Border Violence Monitoring Network (BVMN)
BVMN est un réseau qui documente systématiquement les violences aux frontières sur la route des Balkans : témoignages, dossiers juridiques, alertes politiques. Leur rapport annuel 2022 et leurs mémos politiques récents présentent des financements de fondations (p. ex. Guerrilla Foundation), des dons, et des subventions de projets européens via les ONG membres.
Danish Refugee Council (DRC) — Balkans
Acteur humanitaire majeur, le DRC opère de longue date en Balkans (protection, 4Mi, accompagnement) et dépend d’un panachage de bailleurs : agences de l’ONU, Union européenne, gouvernements (FCDO/Royaume-Uni), fondations privées. En mai 2025, le DRC a annoncé une restructuration sévère après la chute d’une part importante de financements américains, confirmant l’ampleur de sa dépendance aux fonds publics internationaux.
Collective Aid (Serbie, Bosnie, Grèce, France)
Née sous le nom « BelgrAid », Collective Aid distribue biens essentiels, soutient des lieux ressources et enquête sur les abus. Financement. Dons individuels, campagnes, mécénat, micro-subventions locales et partenariats associatifs transnationaux ; la page « Our Mission » retrace l’évolution et les axes d’intervention.
APC/CZA — Asylum Protection Center (Serbie)
APC/CZA est l’un des principaux fournisseurs d’aide juridique et sociale en Serbie (visites de camps, défense des mineurs). Financement. L’organisation indique fonctionner grâce à des donateurs internationaux (ONG, bailleurs publics, fondations).
Are You Syrious? (Croatie)
Né à Zagreb en 2015, Are You Syrious? (AYS) gère un « free shop », des ateliers d’intégration et du soutien matériel. Financement. Dons, campagnes ciblées (collectes à objectifs), subventions locales/UE via partenaires, coopérations avec des fondations nationales.
Info Park (Belgrade)
Info Park est un hub d’appui (vêtements, kits, orientation, accompagnement) pour réfugiés et personnes en transit à Belgrade. Financement. Soutiens d’ONG internationales et agences onusiennes ; des partenaires comme CWS ou UNICEF ont documenté leurs appuis financiers et opérationnels.
Ce que ces données établissent sans ambiguïté : toutes ces structures aident les migrants de manière directe (matériel, santé, hygiène), indirecte (orientation, info juridique), et civique (monitoring des abus). Ce n’est pas un secret : c’est leur raison d’être, affichée publiquement et vérifiable dans leurs rapports, bilans ou pages « donate ». Ce que les autorités reprochent à certaines, c’est d’avoir parfois servi, volontairement ou non, de relais logistiques/informationnels utiles aux filières — accusation politique sensible qui nécessite, à ce stade, des preuves judiciaires plus solides pour être retenue en droit.

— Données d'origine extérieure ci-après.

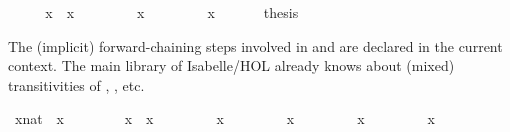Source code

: \begin{isabellebody}
\isamarkupfalse%
\ {\isacharminus}\isanewline
\ \ \isamarkupfalse%
\ {\isachardoublequote}x{}\ {\isacharequal}\ x{}{\isachardoublequote}\ \isamarkupfalse%
\isanewline
\ \ \isamarkupfalse%
\ \isamarkupfalse%
\ {\isachardoublequote}{\isasymdots}\ {\isacharequal}\ x{}{\isachardoublequote}\ \isamarkupfalse%
\isanewline
\ \ \isamarkupfalse%
\ \isamarkupfalse%
\ {\isachardoublequote}{\isasymdots}\ {\isacharequal}\ x{}{\isachardoublequote}\ \isamarkupfalse%
\isanewline
\ \ \isamarkupfalse%
\ \isamarkupfalse%
\ {\isacharquery}thesis\ \isamarkupfalse%
\isacommand{{\isachardot}}\isanewline
\isamarkupfalse%
\isamarkupfalse%
%
\begin{isamarkuptext}%
The (implicit) forward-chaining steps involved in  and
   are declared in the current context.  The main library
  of Isabelle/HOL already knows about (mixed) transitivities of \isa{{\isacharequal}}, \isa{{\isacharless}}, \isa{{\isasymle}} etc.%
\end{isamarkuptext}%
\isamarkuptrue%
\ {\isachardoublequote}{\isacharparenleft}x{}{\isacharcolon}{\isacharcolon}nat{\isacharparenright}\ {\isacharless}\ x{}{\isachardoublequote}\isanewline
\ \ %
\isanewline
\isamarkupfalse%
\ {\isacharminus}\isanewline
\ \ \isamarkupfalse%
\ {\isachardoublequote}x{}\ {\isacharless}\ x{}{\isachardoublequote}\ \isamarkupfalse%
\isanewline
\ \ \isamarkupfalse%
\ \isamarkupfalse%
\ {\isachardoublequote}{\isasymdots}\ {\isasymle}\ x{}{\isachardoublequote}\ \isamarkupfalse%
\isanewline
\ \ \isamarkupfalse%
\ \isamarkupfalse%
\ {\isachardoublequote}{\isasymdots}\ {\isacharequal}\ x{}{\isachardoublequote}\ \isamarkupfalse%
\isanewline
\ \ \isamarkupfalse%
\ \isamarkupfalse%
\ {\isachardoublequote}{\isasymdots}\ {\isacharless}\ x{}{\isachardoublequote}\ \isamarkupfalse%
\isanewline
\ \ \isamarkupfalse%
\ \isamarkupfalse%
\ {\isachardoublequote}{\isasymdots}\ {\isacharequal}\ x{}{\isachardoublequote}\ \isamarkupfalse%

\end{isabellebody}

Ligne de crête : humanitaire, droit, et zones d’ombre
Les pouvoirs publics rappellent que l’assistance humanitaire conforme n’est pas un crime, et que la frontière juridique se situe à la facilitation consciente de franchissements illégaux (transport rémunéré, faux papiers, coordination payante). Les ONG, elles, soulignent qu’elles alertent les autorités en cas de détresse et qu’elles documentent des abus étatiques. Entre ces pôles, la zone grise : des volontaires instrumentalisés, des financements mal documentés, et des canaux d’influence qui méritent d’être éclaircis — y compris quand ils transitent par des fondations écrans ou des relais diplomatiques.
Pourquoi Moscou pousse sur ces lignes
L’« arme migratoire » est peu coûteuse et hautement visible. Elle sature les administrations, polarise les sociétés, et fragilise l’image d’une Europe en maîtrise. C’est une tactique de brouillage : l’État est accusé s’il ferme trop, dénoncé s’il ouvre trop. Les médias d’influence pro-Kremlin exploitent ensuite les images de chaos, pour miner la confiance. La manœuvre n’efface pas la réalité d’exil et de souffrance ; elle s’en nourrit — c’est ce qui la rend politiquement toxique.